The acquisition of Qare, a 5-year-old startup built by Kamet Ventures, will give HealthHero a strong foothold in the French market. It has a presence in the UK via the Doctorlink acquisition; in Ireland through MyClinic, which HealthHero acquired in January; and in Germany through Fernarzt, which it bought in August 2020.
Qare has seen 800% growth in users over the past year as Covid-19 caused doctors surgeries to shift to online consultations. It provided 1m consultations last year and has a specialism in mental health following the acquisition of Doctopsy last year.
Qare CEO Olivier Thierry is staying in his current role and will also join the senior management team of HealthHero. In addition, Kamet Ventures will invest part of the money it will get from the deal back into HealthHero to become a minority shareholder in the company.
Stephane Guinet, CEO and cofounder at Kamet Ventures, who originally created Qare, said Qare had originally been looking to raise a new funding round when the offer from HealthHero came in. The team recognised that it was a moment of consolidation in healthcare.
“From here it will be a game of scale.”
“We would either have to go big and consolidate companies ourselves or be consolidated,” he told Sifted. “From here it will be a game of scale.
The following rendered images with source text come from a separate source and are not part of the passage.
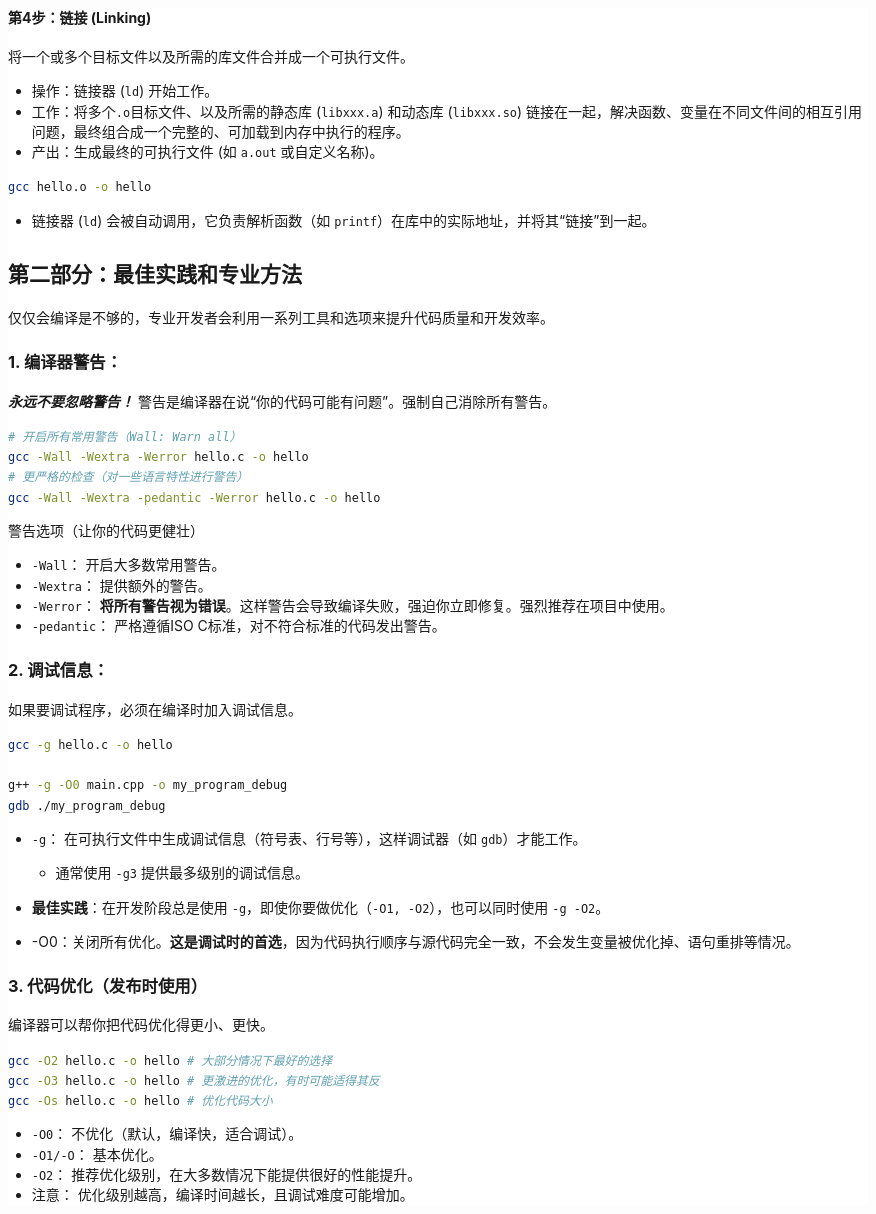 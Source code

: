 #### 第4步：链接 (Linking)
将一个或多个目标文件以及所需的库文件合并成一个可执行文件。
- 操作：链接器 (`ld`) 开始工作。
- 工作：将多个`.o`目标文件、以及所需的静态库 (`libxxx.a`) 和动态库 (`libxxx.so`) 链接在一起，解决函数、变量在不同文件间的相互引用问题，最终组合成一个完整的、可加载到内存中执行的程序。
- 产出：生成最终的可执行文件 (如 `a.out` 或自定义名称)。
```bash
gcc hello.o -o hello
```
- 链接器 (`ld`) 会被自动调用，它负责解析函数（如 `printf`）在库中的实际地址，并将其“链接”到一起。

## 第二部分：最佳实践和专业方法
仅仅会编译是不够的，专业开发者会利用一系列工具和选项来提升代码质量和开发效率。

### 1. 编译器警告：
***永远不要忽略警告！*** 警告是编译器在说“你的代码可能有问题”。强制自己消除所有警告。
```bash
# 开启所有常用警告（Wall: Warn all）
gcc -Wall -Wextra -Werror hello.c -o hello
# 更严格的检查（对一些语言特性进行警告）
gcc -Wall -Wextra -pedantic -Werror hello.c -o hello
```
警告选项（让你的代码更健壮）
- `-Wall`： 开启大多数常用警告。
- `-Wextra`： 提供额外的警告。
- `-Werror`： **将所有警告视为错误**。这样警告会导致编译失败，强迫你立即修复。强烈推荐在项目中使用。
- `-pedantic`： 严格遵循ISO C标准，对不符合标准的代码发出警告。

### 2. 调试信息：
如果要调试程序，必须在编译时加入调试信息。
```bash
gcc -g hello.c -o hello

g++ -g -O0 main.cpp -o my_program_debug
gdb ./my_program_debug
```
- `-g`： 在可执行文件中生成调试信息（符号表、行号等），这样调试器（如 `gdb`）才能工作。
    - 通常使用 `-g3` 提供最多级别的调试信息。

- **最佳实践**：在开发阶段总是使用 `-g`，即使你要做优化（`-O1, -O2`），也可以同时使用 `-g -O2`。
- -O0：关闭所有优化。**这是调试时的首选**，因为代码执行顺序与源代码完全一致，不会发生变量被优化掉、语句重排等情况。

### 3. 代码优化（发布时使用）
编译器可以帮你把代码优化得更小、更快。
```bash
gcc -O2 hello.c -o hello # 大部分情况下最好的选择
gcc -O3 hello.c -o hello # 更激进的优化，有时可能适得其反
gcc -Os hello.c -o hello # 优化代码大小
```

- `-O0`： 不优化（默认，编译快，适合调试）。
- `-O1/-O`： 基本优化。
- `-O2`： 推荐优化级别，在大多数情况下能提供很好的性能提升。
- 注意： 优化级别越高，编译时间越长，且调试难度可能增加。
Scale matters because it means you can invest in the technology and work across several markets. We’ll see this consolidation take place over the next 12 to 24 months.”
HealthHero is backed by Marcol, a London-based private equity firm in which Singh is also a managing director. Marcol has bankrolled HealthHero’s acquisition spree so far, but is now looking for more funding to make further deals.
“We had originally planned to do this later in the year but very intense investor interest has prompted us to bring our plans forward,” Singh told Sifted.
Singh believes around 70-80% of the health consultations in Europe could be delivered remotely. Many of its new component companies, such as Doctorlink and Qare are integrated with national health services — Doctorlink is integrated with the NHS and many of the consultations provided by Qare are covered by French social security.
“There is a structural problem with European healthcare, with people living longer and demanding better care while budgets remain low. This problem can’t be solved linearly by just increasing spending each year. We need to use tech to solve it, by making processes run more efficiently and getting better patient outcomes.”